Well they might not have to strain themselves to think differently for much longer. Despite the Government stating, in March, “there is no intention to provide a right of veto over another health professional’s practice” that is exactly what they have done. While they’re proudly advertising their great health reforms of increasing options for women by allowing midwives access to pharmaceutical prescribing rights and Medicare rebates, they’ve carefully put a considerable hurdle in front of any privately practicing midwife who tries to make this happen. Any midwife who wants these rights must not just show that they are collaborating with an obstetrician, but have their practice endorsed by said obstetrician. The first analogy that springs to mind is that of dentists and orthodontists. You go to a dentist for normal tooth care and then get sent off to the orthodontist when things are a little more complicated. No-one is suggesting that orthodontists get a say over whether or not dentists can set up shop.

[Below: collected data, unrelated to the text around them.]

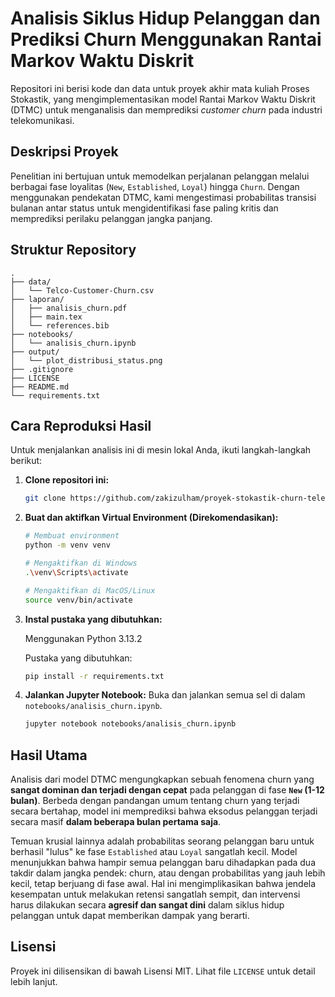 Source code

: # Analisis Siklus Hidup Pelanggan dan Prediksi Churn Menggunakan Rantai Markov Waktu Diskrit

Repositori ini berisi kode dan data untuk proyek akhir mata kuliah Proses Stokastik, yang mengimplementasikan model Rantai Markov Waktu Diskrit (DTMC) untuk menganalisis dan memprediksi *customer churn* pada industri telekomunikasi.

## Deskripsi Proyek

Penelitian ini bertujuan untuk memodelkan perjalanan pelanggan melalui berbagai fase loyalitas (`New`, `Established`, `Loyal`) hingga `Churn`. Dengan menggunakan pendekatan DTMC, kami mengestimasi probabilitas transisi bulanan antar status untuk mengidentifikasi fase paling kritis dan memprediksi perilaku pelanggan jangka panjang.

## Struktur Repository

```
.
├── data/
│   └── Telco-Customer-Churn.csv
├── laporan/
│   ├── analisis_churn.pdf
│   ├── main.tex
│   └── references.bib
├── notebooks/
│   └── analisis_churn.ipynb      
├── output/
│   └── plot_distribusi_status.png
├── .gitignore
├── LICENSE
├── README.md
└── requirements.txt
```

## Cara Reproduksi Hasil

Untuk menjalankan analisis ini di mesin lokal Anda, ikuti langkah-langkah berikut:

1.  **Clone repositori ini:**
    ```bash
    git clone https://github.com/zakizulham/proyek-stokastik-churn-telekomunikasi.git && cd proyek-stokastik-churn-telekomunikasi
    ```

2.  **Buat dan aktifkan Virtual Environment (Direkomendasikan):**
    ```bash
    # Membuat environment
    python -m venv venv

    # Mengaktifkan di Windows
    .\venv\Scripts\activate

    # Mengaktifkan di MacOS/Linux
    source venv/bin/activate
    ```

3.  **Instal pustaka yang dibutuhkan:**

    Menggunakan Python 3.13.2

    Pustaka yang dibutuhkan:

    ```bash
    pip install -r requirements.txt
    ```

4.  **Jalankan Jupyter Notebook:**
    Buka dan jalankan semua sel di dalam `notebooks/analisis_churn.ipynb`.
    ```bash
    jupyter notebook notebooks/analisis_churn.ipynb
    ```

## Hasil Utama

Analisis dari model DTMC mengungkapkan sebuah fenomena churn yang **sangat dominan dan terjadi dengan cepat** pada pelanggan di fase **`New` (1-12 bulan)**. Berbeda dengan pandangan umum tentang churn yang terjadi secara bertahap, model ini memprediksi bahwa eksodus pelanggan terjadi secara masif **dalam beberapa bulan pertama saja**.

Temuan krusial lainnya adalah probabilitas seorang pelanggan baru untuk berhasil "lulus" ke fase `Established` atau `Loyal` sangatlah kecil. Model menunjukkan bahwa hampir semua pelanggan baru dihadapkan pada dua takdir dalam jangka pendek: churn, atau dengan probabilitas yang jauh lebih kecil, tetap berjuang di fase awal. Hal ini mengimplikasikan bahwa jendela kesempatan untuk melakukan retensi sangatlah sempit, dan intervensi harus dilakukan secara **agresif dan sangat dini** dalam siklus hidup pelanggan untuk dapat memberikan dampak yang berarti.

## Lisensi

Proyek ini dilisensikan di bawah Lisensi MIT. Lihat file `LICENSE` untuk detail lebih lanjut.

I’m all for collaboration, for standards, for guidelines, for safeguards, for accountability. I’m not for my colleagues from another profession having a say over how I get to practice. We have a regulating body for that already. And I doubt that they’d appreciate the reverse, if each private obstetrician had to get a midwife’s endorsement (oh, the hilarity – ‘Dr X? He’s lovely but he does routinely cut episiotomies on every first time mother’. ‘Dr Y? Not a great bedside manner and tends to suggest formula feeding in case the baby sucks to hard on the mother’s nipples’). Fortunately we all get a say over whether politicians get to keep their jobs.